Regulations in order to protect
consumers against Anisakidosis have first been edicted in
the Netherlands: blast-freezing of fish is an efficient
measure to kill the larvae. Heavy salting, smoking above
50° C, or boiling/frying fish are safe measures to prevent
Anisakidosis. Special regulations have been given
concerning "lightly salted herring", and marinated or
smoked herring so that additional freezing could be
mandatory if suitable salting, marinating or smoking
procedures could not be reached.
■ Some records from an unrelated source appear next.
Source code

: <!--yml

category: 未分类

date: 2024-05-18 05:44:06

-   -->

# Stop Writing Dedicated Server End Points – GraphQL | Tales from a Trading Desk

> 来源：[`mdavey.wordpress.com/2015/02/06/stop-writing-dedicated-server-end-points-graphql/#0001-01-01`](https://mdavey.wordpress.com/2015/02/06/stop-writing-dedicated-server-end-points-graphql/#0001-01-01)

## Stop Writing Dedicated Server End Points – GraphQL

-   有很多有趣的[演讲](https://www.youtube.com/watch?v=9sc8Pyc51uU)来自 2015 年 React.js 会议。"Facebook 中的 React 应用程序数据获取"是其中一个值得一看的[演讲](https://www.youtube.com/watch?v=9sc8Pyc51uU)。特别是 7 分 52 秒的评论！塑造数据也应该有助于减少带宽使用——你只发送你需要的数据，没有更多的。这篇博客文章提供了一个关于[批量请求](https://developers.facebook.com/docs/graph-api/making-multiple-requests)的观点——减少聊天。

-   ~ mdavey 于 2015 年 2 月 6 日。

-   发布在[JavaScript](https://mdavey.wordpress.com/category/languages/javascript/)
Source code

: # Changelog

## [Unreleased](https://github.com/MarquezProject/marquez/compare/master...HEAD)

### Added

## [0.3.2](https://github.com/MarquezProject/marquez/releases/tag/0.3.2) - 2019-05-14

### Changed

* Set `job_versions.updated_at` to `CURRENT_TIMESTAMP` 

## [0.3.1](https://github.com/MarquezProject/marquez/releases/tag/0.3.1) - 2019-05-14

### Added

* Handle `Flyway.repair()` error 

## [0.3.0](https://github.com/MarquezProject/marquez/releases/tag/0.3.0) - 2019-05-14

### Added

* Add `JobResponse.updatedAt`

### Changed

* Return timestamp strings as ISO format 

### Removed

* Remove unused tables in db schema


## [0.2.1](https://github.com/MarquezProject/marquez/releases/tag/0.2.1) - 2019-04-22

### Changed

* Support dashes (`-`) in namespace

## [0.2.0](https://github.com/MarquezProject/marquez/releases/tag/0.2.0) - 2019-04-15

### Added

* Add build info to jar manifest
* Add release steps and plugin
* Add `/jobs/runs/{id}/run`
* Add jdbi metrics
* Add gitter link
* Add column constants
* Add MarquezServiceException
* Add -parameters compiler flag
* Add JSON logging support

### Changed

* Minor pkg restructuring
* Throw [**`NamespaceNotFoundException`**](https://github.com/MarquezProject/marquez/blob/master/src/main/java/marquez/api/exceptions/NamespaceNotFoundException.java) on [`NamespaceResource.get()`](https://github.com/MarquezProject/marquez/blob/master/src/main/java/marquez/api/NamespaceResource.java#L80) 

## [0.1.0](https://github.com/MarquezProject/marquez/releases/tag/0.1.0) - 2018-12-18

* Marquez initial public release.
The main points of this
regulation are given in directive 91/493/EEC on sanitary
measures for the production and the placing on the market
of fishery products.
3. Conclusions
- It is clear that the current
regulation does not protect the consumers against allergic
hazard due to ingestion of killed parasites.
- The occurrence of
Anisakis larvae in exviscerated fish is the result
of a delay in the period between the catch and gutting in
modern fishing. Whenever possible, this period of time
should be reduced. New methods of "blast freezing" at sea
might also improve the situation. However there will be a
certain number of
Anisakis larvae in the fish flesh and it is probable
that no intervention will be able to destroy the
allergenicity of the larval antigens.
- Prevention should, thus, focus on
information of the European consumers, the fishing industry
and of physicians about this risk.
- The real incidence of the allergic
accidents after eating contaminated fish and, conversely of
the prevalence of
A.simplex sensitization in patients with clinical
conditions as various as urticaria (11,12,17,18),
anaphylaxis (11,12,17), asthma (9), and/or contact
dermatitis (37) should be carefully assessed.
Cross-reactivity with other nematodes, and insects well
known to be involved in allergic diseases, raises some
doubt on the accuracy of prevalence rates already published
(39) and should be taken into account if any prospective
epidemiological study is planned. Moreover scombroid fish
poisoning, due to ingestion of large quantities of
histamine produced by bacterial degradation of blue fish
flesh, could be misleading in the clinical interpretation
of symptoms and history (38).
- Well conducted and coordinated studies
should be encouraged, using a common methodology, which
could give a comprehensive appraisal of allergic or
allergy-like events related to fish consumption.